Approximating the product of two real numbers Let $a,b$ two positive real numbers. For example I want to calculate approximate value of $45.11\times 67.89$ only to 2 decimal places. Note that any calculators or other such devices aren't allowed. Also suppose I want to calculate $\frac{11789}{234558}$ only approximately to 2 decimal places then how to do it? One might ask why do I want to randomly calculate multiplication and division. Actually that isn't the case. There's an exam which I will be taking which has one of the sections as $\text{Data Interpretation}$. In this section there are problems related to the annual turnover ,profits of a company and many such things . Say that its given in the form of a pie chart the quarterly sales of a company for a certain year and we are asked to find the percentage increase /decrease in two consecutive quarters thus the question to quickly estimate the approximate value or if not that atleast giving a small range within which the value may fall. Any quick methods /suggestions will be appreciated! here I have provided one of the sample questions . What I am asking is a generalized method like using percentage(mostly for division).

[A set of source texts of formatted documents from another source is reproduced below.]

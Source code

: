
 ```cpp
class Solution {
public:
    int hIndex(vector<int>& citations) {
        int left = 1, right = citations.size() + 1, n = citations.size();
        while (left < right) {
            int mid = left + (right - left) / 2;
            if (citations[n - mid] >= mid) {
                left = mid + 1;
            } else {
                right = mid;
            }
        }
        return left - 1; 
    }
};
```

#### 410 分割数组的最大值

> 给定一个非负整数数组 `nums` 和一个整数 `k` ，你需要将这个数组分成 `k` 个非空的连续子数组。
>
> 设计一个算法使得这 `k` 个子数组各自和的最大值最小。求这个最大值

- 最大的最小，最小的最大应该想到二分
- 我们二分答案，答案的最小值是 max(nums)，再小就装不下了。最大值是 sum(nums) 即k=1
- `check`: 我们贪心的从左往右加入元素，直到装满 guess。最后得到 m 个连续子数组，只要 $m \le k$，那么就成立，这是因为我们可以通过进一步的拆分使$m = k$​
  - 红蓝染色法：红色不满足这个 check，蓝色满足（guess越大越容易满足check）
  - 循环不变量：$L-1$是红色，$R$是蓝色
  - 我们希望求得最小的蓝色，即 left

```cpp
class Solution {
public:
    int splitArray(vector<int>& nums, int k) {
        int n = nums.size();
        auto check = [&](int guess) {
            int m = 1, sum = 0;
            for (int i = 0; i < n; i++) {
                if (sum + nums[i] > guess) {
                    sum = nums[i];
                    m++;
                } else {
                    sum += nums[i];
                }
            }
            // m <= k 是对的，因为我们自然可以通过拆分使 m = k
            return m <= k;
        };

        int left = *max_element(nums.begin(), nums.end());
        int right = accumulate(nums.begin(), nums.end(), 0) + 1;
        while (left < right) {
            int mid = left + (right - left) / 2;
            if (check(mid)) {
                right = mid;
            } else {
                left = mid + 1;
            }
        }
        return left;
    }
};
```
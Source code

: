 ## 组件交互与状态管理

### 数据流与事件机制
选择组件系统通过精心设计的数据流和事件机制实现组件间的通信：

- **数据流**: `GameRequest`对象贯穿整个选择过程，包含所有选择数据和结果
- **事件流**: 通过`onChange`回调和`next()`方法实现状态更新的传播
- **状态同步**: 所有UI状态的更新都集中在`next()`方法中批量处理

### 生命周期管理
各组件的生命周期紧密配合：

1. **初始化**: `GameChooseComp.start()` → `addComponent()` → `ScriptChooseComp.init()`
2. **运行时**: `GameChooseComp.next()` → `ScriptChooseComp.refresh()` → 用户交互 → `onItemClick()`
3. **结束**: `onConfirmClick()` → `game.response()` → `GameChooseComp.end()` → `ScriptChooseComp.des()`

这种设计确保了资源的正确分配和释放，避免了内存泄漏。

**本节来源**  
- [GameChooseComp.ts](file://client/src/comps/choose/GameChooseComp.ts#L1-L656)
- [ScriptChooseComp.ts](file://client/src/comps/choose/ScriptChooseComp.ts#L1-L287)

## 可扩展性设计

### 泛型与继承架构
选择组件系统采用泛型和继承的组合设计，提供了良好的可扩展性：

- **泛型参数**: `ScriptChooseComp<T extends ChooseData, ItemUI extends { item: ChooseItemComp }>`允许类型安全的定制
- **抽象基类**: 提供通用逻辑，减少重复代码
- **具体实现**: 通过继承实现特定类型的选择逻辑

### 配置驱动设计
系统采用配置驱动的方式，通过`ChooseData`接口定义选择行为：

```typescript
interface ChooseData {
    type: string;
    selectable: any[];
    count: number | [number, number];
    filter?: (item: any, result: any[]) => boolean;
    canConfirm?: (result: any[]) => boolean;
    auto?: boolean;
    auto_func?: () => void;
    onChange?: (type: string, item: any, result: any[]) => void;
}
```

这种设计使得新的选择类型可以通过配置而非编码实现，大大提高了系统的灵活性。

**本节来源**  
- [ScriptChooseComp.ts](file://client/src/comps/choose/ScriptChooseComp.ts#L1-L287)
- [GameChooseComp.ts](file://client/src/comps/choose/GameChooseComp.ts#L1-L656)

 A: Have you asked the right question?
I think it unlikely that either of the calculations you want to do quickly to two decimal place accuracy is likely to come up on exam where data is

given in the form of a pie chart the quarterly sales of a company

and you can't use a calculator.
I think you might get more help here if you posted some sample questions along with how you tried to answer them and asked for better suggestions.
A: It's $$(45+0.11)(68-0.11)=3060+23\cdot0.11-0.0121=$$
$$=3062.53-0.0121=3062.5179\approx3062.52$$
A: $$\dfrac{11789}{234558} \approx \dfrac{12000}{235000}$$
In fact:
$$\left| \dfrac{11789}{234558} - \dfrac{12000}{235000}\right| < 0.001$$
It should be easy to round before you divide and still get very close.
A: $$
\begin{align}
45.11\times 67.89
&= (45 + 11\cdot 10^{-2})(67 + 89\cdot 10^{-2})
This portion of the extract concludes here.